Nie war der japanische Widerspruch so sichtbar wie in Hokaido: das Pendel zwischen „Natur“ und „Kuenstlichkeit“, „Wir-Japan“ und „Sie-Fremde“. Die Landschaft ist schoen, aber kuenstlich angelegt. Der Jahreszeitswechsel wird kollektiv zerebriert – mit Wetterbericht von Kirschbluete und Ahornblaetter, ueberall werden ueberfuellt von Menschen, die Kirschbluete „mit zuschauen“ und die verfaerbten Ahornblaetter „mitzaehlen“. Hotels sind voll, man sieht nur Menschen koepfe und die Natur ist von der Menschenmenge vergewaltigt. Man zerebriert den Wechsel von der Jahreszeit, um den Naturrythmus zu verkunden und zu spueren. Andererseits gibt es jegliche Suessigkeiten und Eingelegten Gemuese genau zu diesem Wechsel, aber voll mit Fabrstoffe und Konservierungsmitel verstopft. Ich habe meine Mutter mehrmals verhindert etwas zu kaufen. Sie bedankte sich gar nicht bei mir, weil sie keine Geschenke mit Hause mitnehmen kann. „So etwas kannst Du doch niemand verschenken!“ sagte ich. „Das ist egal! Die Leute vertrauen Japan!“
Bei der formellen Teezeremonie servieren wir auch wertvolle Suessigkeit aus Pulverzucker und Farbstoff. Ich habe es nie verstanden. Warum Tee-Geist mit dem mit Farbstoff verfeinerten edelen Suessigkeit etwas Gemeinsames haben koennte. Denke ich zu materialistisch?
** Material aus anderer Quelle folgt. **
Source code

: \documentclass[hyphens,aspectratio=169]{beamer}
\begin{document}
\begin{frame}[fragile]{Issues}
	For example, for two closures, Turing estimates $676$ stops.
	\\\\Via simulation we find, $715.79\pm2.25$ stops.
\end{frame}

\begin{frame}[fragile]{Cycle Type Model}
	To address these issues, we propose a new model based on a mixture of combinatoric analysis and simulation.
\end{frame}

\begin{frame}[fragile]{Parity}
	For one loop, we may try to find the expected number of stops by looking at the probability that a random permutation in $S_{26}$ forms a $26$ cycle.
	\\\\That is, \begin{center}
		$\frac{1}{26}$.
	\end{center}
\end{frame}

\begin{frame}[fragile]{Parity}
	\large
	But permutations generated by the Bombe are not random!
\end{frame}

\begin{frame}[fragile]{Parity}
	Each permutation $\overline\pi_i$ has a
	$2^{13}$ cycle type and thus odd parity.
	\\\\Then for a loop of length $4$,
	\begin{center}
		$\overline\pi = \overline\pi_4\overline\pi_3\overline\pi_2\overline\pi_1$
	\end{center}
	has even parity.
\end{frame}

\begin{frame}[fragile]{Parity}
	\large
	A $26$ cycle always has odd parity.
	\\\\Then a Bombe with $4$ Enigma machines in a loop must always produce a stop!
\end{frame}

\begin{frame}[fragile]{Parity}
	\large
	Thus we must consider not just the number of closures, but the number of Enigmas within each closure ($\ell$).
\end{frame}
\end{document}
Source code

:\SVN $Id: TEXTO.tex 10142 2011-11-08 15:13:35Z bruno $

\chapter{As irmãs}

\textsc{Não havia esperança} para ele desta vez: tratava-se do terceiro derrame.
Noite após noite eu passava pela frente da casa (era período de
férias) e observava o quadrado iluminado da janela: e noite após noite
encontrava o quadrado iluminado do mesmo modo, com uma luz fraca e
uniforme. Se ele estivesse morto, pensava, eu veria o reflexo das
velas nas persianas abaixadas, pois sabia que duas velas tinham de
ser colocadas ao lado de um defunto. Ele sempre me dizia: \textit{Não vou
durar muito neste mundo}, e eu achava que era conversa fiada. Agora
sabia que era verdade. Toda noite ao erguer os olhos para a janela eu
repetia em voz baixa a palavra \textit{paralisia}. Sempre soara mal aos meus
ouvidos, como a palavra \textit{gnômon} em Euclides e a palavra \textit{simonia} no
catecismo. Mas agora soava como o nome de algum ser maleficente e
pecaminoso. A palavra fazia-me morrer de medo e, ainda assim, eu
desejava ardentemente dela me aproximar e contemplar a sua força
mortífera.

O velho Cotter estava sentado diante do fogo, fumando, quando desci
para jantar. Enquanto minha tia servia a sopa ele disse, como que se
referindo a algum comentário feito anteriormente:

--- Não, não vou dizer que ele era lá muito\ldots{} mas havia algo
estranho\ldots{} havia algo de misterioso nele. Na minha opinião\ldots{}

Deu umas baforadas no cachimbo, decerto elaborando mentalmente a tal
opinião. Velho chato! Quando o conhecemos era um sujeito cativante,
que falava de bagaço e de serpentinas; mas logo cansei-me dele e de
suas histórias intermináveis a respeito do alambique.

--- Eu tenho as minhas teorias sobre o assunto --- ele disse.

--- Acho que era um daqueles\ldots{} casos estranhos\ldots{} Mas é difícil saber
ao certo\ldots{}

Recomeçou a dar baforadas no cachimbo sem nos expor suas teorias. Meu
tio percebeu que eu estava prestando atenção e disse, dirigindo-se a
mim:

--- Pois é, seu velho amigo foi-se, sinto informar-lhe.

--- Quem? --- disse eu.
Selbst im Brot wird Farbstoff beigemischt. Selbst in dem so genannten mit goldenem Preis ausgezeichneten Kuchen oder Dessert werden mit mehreren Farbstoff verschoenert. Auch in dem Zutaten von Sushis, getrockeneten Krevetten, Gewuerzsosse und Algen… Ich sah es und wurde sprachlos. Ich bin sicher, dass Taiwanese viel natuerlicher leben wollen als die Japaner, die mehr Wert auf Aussehen legen als die Gesundheit!
Die Reise ging aber weiter in die Bergen. Ich sah europaeische Blockhaus im tiefen Hokkaido. Ein Chalet nach einem anderen. Ein Blockhaus nach einem anderen. Die Landschaft ist sehr Europa. Ja, ich vermisse das japanische Kitsch. Das Kamera wurde ueberfluessig. Ich haette im Europa bleiben koennen. Das imitierte Chalet hat etwas verraten, so dass ich es als japanische Chalet bezeichnen kann: sie sind eine Nummer kleiner und haben meistens keinen Garten! Sie stehen so nah an die Strasse, so klein und doch so gross fuer das Grundstueck. Was das Phaenomen noch mehr verraet, ist wohl, was Japaner ueber sich selbst und ueber die Anderen in Europa denken. Ich habe gelesen, dass solche europaeische Haeuser sehr begehrte B & B Mode sind.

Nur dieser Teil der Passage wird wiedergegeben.